[Your goal] Copy precisely the first line of the material below and every later line, stopping with the line that contains "erevis | a2".

═════ Material for this task

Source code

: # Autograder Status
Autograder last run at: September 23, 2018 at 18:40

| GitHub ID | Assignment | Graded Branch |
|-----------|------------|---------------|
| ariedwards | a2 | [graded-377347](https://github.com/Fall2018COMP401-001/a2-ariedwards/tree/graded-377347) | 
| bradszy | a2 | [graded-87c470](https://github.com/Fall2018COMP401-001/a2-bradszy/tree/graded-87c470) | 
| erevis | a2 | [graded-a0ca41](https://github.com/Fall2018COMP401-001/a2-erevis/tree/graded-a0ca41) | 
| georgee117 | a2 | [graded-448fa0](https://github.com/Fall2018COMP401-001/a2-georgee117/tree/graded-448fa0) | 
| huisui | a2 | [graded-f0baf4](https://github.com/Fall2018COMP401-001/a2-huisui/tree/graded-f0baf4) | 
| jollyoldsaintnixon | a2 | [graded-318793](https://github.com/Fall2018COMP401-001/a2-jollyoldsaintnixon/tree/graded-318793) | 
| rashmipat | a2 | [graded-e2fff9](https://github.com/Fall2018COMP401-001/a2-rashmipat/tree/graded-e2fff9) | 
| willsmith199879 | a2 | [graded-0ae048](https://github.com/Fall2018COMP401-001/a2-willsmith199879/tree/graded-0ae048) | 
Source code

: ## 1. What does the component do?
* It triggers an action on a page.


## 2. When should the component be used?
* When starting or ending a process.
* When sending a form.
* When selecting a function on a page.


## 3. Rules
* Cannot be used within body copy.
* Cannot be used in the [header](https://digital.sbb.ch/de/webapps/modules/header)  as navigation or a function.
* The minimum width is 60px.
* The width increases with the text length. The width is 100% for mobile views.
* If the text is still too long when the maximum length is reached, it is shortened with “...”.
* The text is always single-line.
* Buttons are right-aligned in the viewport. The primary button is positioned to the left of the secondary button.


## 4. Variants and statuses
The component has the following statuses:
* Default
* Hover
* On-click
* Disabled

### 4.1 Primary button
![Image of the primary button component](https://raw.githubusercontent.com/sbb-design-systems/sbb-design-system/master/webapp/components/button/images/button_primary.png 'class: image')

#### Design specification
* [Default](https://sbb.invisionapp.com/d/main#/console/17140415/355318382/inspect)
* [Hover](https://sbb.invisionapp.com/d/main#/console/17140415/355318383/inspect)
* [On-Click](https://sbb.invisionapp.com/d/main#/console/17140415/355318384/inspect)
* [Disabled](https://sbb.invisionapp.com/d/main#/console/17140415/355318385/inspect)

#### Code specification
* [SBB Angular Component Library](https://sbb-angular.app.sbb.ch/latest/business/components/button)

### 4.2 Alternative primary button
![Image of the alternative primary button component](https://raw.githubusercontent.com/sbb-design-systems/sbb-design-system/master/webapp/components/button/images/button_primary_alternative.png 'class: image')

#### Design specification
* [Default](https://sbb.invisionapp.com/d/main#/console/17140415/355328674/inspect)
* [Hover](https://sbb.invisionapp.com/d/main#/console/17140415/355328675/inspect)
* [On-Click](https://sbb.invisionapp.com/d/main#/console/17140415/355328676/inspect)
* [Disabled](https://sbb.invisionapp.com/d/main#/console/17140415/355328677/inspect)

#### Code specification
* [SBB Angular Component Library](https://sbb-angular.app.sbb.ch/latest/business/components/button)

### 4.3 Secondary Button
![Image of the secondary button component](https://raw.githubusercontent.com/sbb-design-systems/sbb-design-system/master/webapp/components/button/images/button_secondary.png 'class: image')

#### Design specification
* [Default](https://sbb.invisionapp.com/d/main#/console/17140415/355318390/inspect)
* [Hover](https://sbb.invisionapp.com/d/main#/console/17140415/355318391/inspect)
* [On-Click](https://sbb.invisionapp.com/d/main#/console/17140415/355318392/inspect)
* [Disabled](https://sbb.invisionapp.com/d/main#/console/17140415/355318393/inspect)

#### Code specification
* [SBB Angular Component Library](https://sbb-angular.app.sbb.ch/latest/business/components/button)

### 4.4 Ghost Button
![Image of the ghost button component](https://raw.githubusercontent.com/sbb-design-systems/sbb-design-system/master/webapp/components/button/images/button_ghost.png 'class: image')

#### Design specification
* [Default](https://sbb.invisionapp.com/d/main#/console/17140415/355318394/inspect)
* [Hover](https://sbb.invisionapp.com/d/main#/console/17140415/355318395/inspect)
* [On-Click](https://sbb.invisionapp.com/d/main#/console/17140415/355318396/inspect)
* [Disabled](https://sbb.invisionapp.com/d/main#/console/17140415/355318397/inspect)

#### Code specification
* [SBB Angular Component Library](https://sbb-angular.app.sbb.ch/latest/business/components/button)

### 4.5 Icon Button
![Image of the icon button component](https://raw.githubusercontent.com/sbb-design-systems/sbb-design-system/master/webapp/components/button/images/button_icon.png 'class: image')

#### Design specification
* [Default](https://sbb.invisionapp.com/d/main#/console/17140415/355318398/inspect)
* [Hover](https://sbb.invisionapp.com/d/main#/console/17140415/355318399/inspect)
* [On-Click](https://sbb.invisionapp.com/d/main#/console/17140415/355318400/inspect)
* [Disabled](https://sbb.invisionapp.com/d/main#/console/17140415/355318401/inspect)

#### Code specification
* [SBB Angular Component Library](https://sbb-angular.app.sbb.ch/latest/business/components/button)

══════════

[Answer box]
Source code

: # Autograder Status
Autograder last run at: September 23, 2018 at 18:40

| GitHub ID | Assignment | Graded Branch |
|-----------|------------|---------------|
| ariedwards | a2 | [graded-377347](https://github.com/Fall2018COMP401-001/a2-ariedwards/tree/graded-377347) | 
| bradszy | a2 | [graded-87c470](https://github.com/Fall2018COMP401-001/a2-bradszy/tree/graded-87c470) | 
| erevis | a2 | [graded-a0ca41](https://github.com/Fall2018COMP401-001/a2-erevis/tree/graded-a0ca41) | 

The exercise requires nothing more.